▸ **Work order**:
Give back, word for word, the line that contains "data in a global" and every line that follows it in the data below.

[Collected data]
========

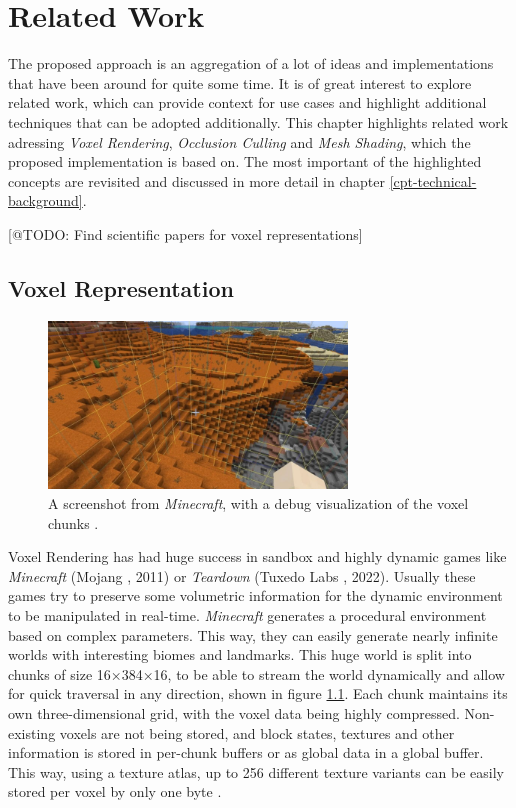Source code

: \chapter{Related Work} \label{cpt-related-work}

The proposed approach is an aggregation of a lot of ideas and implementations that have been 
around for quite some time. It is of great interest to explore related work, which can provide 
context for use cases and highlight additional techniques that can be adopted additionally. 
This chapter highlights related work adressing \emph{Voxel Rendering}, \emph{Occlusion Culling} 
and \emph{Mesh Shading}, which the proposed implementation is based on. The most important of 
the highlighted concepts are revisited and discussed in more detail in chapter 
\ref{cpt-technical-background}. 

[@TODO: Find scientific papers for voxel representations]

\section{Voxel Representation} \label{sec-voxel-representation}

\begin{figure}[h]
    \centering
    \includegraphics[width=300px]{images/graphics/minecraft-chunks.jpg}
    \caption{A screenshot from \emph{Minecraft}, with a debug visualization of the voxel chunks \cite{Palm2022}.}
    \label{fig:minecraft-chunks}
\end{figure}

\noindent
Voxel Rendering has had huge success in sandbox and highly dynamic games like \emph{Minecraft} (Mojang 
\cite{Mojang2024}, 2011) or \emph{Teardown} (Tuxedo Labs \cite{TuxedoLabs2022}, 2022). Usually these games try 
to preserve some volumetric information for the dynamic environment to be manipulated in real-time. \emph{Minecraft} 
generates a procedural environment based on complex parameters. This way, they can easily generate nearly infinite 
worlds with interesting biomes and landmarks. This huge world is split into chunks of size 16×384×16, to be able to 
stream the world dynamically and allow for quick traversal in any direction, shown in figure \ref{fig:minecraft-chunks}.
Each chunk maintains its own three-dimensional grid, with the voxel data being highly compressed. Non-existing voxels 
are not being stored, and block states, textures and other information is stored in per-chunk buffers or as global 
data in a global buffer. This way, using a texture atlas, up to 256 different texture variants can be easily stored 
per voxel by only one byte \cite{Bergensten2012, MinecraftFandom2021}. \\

========

▸ **Task result**:
data in a global buffer. This way, using a texture atlas, up to 256 different texture variants can be easily stored 
per voxel by only one byte \cite{Bergensten2012, MinecraftFandom2021}. \\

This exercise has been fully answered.